Alright. Is there more on the plate? Of course! It's time to enter the magic world!

Let's start with the fact that you can use shell functions inside the Jupyter Notebook.

Just write what you want by adding `!` at the beginning. For example, write `!pip install matplotlib` and execute the cell to get the result.

To get the whole possible magic command palette, type `%lsmagic` inside the notebook! Note that when you type it, you will see the line and cell types. `line` means you need to use just %, and it acts only on one line, and `cell` means that you need to use %%, and it will act on a whole cell.

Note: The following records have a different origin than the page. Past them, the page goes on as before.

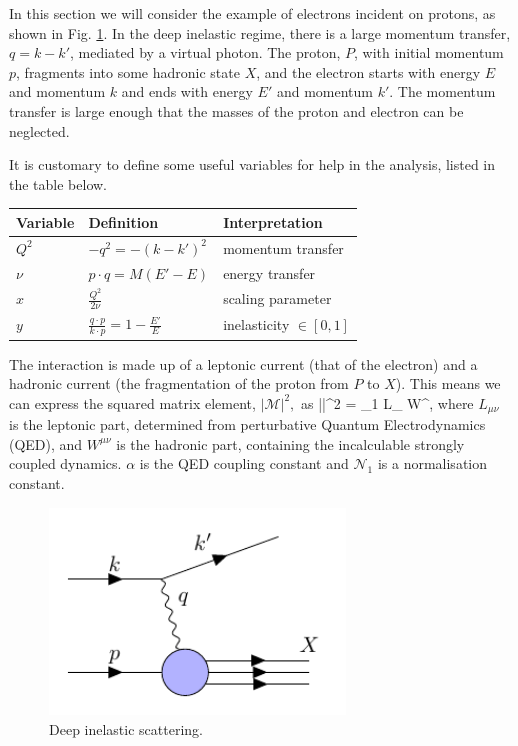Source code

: In this section we will consider the example of electrons incident on protons, as shown in Fig. \ref{fig:dis}. In the deep inelastic regime, there is a large momentum transfer, $q=k-k'$, mediated by a virtual photon. The proton, $P$, with initial momentum $p$, fragments into some hadronic state $X$, and the electron starts with energy $E$ and momentum $k$ and ends with energy $E'$ and momentum $k'$. The momentum transfer is large enough that the masses of the proton and electron can be neglected. 

It is customary to define some useful variables for help in the analysis, listed in the table below.
\begin{table}[H]
\centering
\begin{tabular}{l|l|l}
  Variable & Definition & Interpretation   \\
 \hline
  $Q^2$ & $- q^2 = -(k-k')^2$   & momentum transfer    \\
  $\nu$ & $p \cdot q = M(E'-E)$ & energy transfer  \\
  $x$   & $\frac{Q^2}{2\nu}$    & scaling parameter \\
  $y$   & $\frac{q \cdot p}{k \cdot p} = 1 - \frac{E'}{E}$ & inelasticity $\in [0,1]$
\end{tabular}
\end{table}
The interaction is made up of a leptonic current (that of the electron) and a hadronic current (the fragmentation of the proton from $P$ to $X$). This means we can express the squared matrix element, $|\mathcal{M}|^2,$ as
\be
\label{eqn:matrixelement}
||^2 = _1  L_{\mu\nu} W^{\mu\nu},
\ee
where $L_{\mu\nu}$ is the leptonic part, determined from perturbative Quantum Electrodynamics (QED), and $W^{\mu\nu}$ is the hadronic part, containing the incalculable strongly coupled dynamics. $\alpha$ is the QED coupling constant and $\mathcal{N}_1$ is a normalisation constant.
\begin{figure}[H]
\centering
\includegraphics[width=0.7\textwidth]{../diagrams/disdiag.pdf}
\caption{Deep inelastic scattering. \label{fig:dis}}
\end{figure}


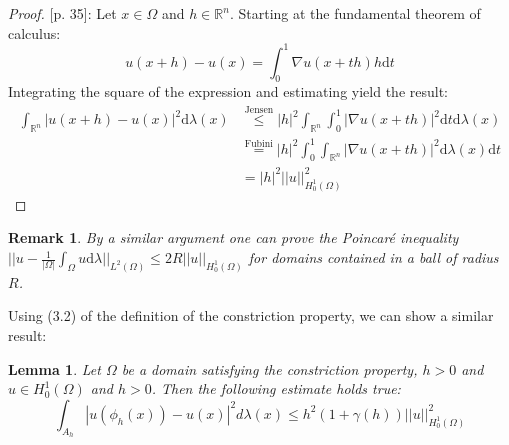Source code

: \documentclass[11pt,a4paper,leqno]{report}
\newtheorem{lemma}[theorem]{Lemma}
\newtheorem{remark}[theorem]{Remark}
\numberwithin{equation}{chapter}
\begin{document}
\begin{proof}\cite{Haslinger}[p. 35]: Let $x\in\Omega$ and $h\in\mathbb{R}^n$. Starting at the fundamental theorem of calculus:
\begin{equation*} u(x+h)-u(x)=\int_0^1\nabla u(x+th)h\mathrm{d}t\end{equation*}
Integrating the square of the expression and estimating yield the result:
\begin{align*}
\int_{\mathbb{R}^n}|u(x+h)-u(x)|^2\mathrm{d}\lambda(x)&\overset{\text{Jensen}}{\leq} |h|^2\int_{\mathbb{R}^n}\int_0^1|\nabla u(x+th)|^2\mathrm{d}t\mathrm{d}\lambda(x)\\
&\overset{\text{Fubini}}{=}|h|^2\int_0^1\int_{\mathbb{R}^n}|\nabla u(x+th)|^2\mathrm{d}\lambda(x)\mathrm{d}t\\
&=|h|^2||u||_{H^1_0(\Omega)}^2
\end{align*}
\end{proof}
\begin{remark}By a similar argument one can prove the Poincar\'{e} inequality \\$||u-\frac{1}{|\Omega|}\int_\Omega u\mathrm{d}\lambda||_{L^2(\Omega)}\leq 2R||u||_{H^1_0(\Omega)}$ for domains contained in a ball of radius $R$.\end{remark}
Using (3.2) of the definition of the constriction property, we can show a similar result:
\begin{lemma}Let $\Omega$ be a domain satisfying the constriction property, $h>0$ and $u\in H^1_0(\Omega)$ and $h>0$. Then the following estimate holds true:
\begin{equation}\int_{A_h}|u(\phi_h(x))-u(x)|^2d\lambda(x)\leq h^2(1+\gamma(h))||u||_{H^1_0(\Omega)}^2\end{equation}
\end{lemma}
\end{document}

For now, we will look at just a handful of them.

%timeit

Invokes the Python's timeit module.

%hist shows the input history

If you forgot what and where you typed, and it's essential to you, use `%hist -g` to get a global history of commands (don't disclose any sensitive info 😬).

‍

%pastebin

Upload your code at https://dpaste.com. Again, don’t put your password here! 😅

Let's look at the block magic!

‍

%%ruby

Work with Ruby if you have installed it! For example, let's count from 1 to 5. :)

%%ruby

(1..5).each {|i| puts i}

%%latex

Allows you to write latex! 

%%latex
$$
\begin{align*}
    \mathcal{L} = &-\frac{1}{4} B_{\mu\nu}B^{\mu\nu} - \frac{1}{8}\mathrm{tr}\left(\mathbf{W}_{\mu\nu}\mathbf{W}^{\mu\nu}\right) - \frac{1}{2}\mathrm{tr}\left(\mathbf{G}_{\mu\nu}\mathbf{G}^{\mu\nu}\right) && \text{(U(1), SU(2), and SU(3) gauge terms)} \\
    &+ \left(\bar{\nu}_L,\bar{e}_L\right)\tilde{\sigma}^\mu iD_\mu\begin{pmatrix}\nu_L\\e_L\end{pmatrix} + \bar{e}_R\sigma^\mu iD_\mu e_R + \bar{\nu}_R\sigma^\mu iD_\mu\nu_R + \text{(h.c.)} && \text{(lepton dynamical term)} \\
    &-\frac{\sqrt{2}}{\nu}\left[\left(\bar{\nu}_L,\bar{e}_L\right)\phi M^ee_R+\bar{e}_R\bar{M}^e\bar{\phi}\begin{pmatrix}\nu_L\\e_L\end{pmatrix}\right] && \text{(electron, muon, tauon mass term)} \\
    &-\frac{\sqrt{2}}{\nu}\left[\left(-\bar{e}_L,\bar{\nu}_L\right)\phi^{*}M^\nu\nu_R+\bar{\nu}_R\bar{M}^\nu\phi^T\begin{pmatrix}-e_L\\\nu_L\end{pmatrix}\right] && \text{(neutrino mass term)} \\
    & +\left(\bar{u}_L, \bar{d}_L\right)\tilde{\sigma}^\mu iD_\mu \begin{pmatrix}u_L\\d_L\end{pmatrix} + \bar{u}_R\sigma^\mu iD_\mu u_R + \bar{d}_R\sigma^\mu iD_\mu d_R + \text{(h.c.)} && \text{(quark dynamical term)} \\
    &- \frac{\sqrt{2}}{\nu}\left[\left(\bar{u}_L,\bar{d}_L\right)\phi M^dd_R+\bar{d}_R\bar{M}^d\bar{\phi}\begin{pmatrix}u_L\\d_L\end{pmatrix}\right] && \text{(down, strange, bottom mass term)} \\
    &-\frac{\sqrt{2}}{\nu}\left[\left(-\bar{d}_L,\bar{u}_L\right)\phi^{*}M^uu_R+\bar{u}_R\bar{M}^u\phi^T\begin{pmatrix}-d_L\\u_L\end{pmatrix}\right] && \text{(up, charm, top mass term)} \\
    &+\overline{\left(D_\mu\phi\right)}D^\mu\phi-\frac{m_h^2\left[\bar{\phi}\phi-\frac{\nu^2}{2}\right]^2}{2\nu^2} && \text{(Higgs dynamical and mass term)}
\end{align*}
$$

Fortunately, the output for latex code is more satisfying:

Let's look at HTML, SVG, and MarkDown:

‍

%%svg

https://www.python.org/static/community_logos/python-logo-generic.svg

‍

%%html

<p style="color: green; font-size: 60px;">This is nice.</p>

‍

%%markdown

### __Buy__:

- APPLE

- BLACKBERRY

- ~~INTEL~~

As you probably noticed, most notebooks don't use the %%html or %%markdown syntax.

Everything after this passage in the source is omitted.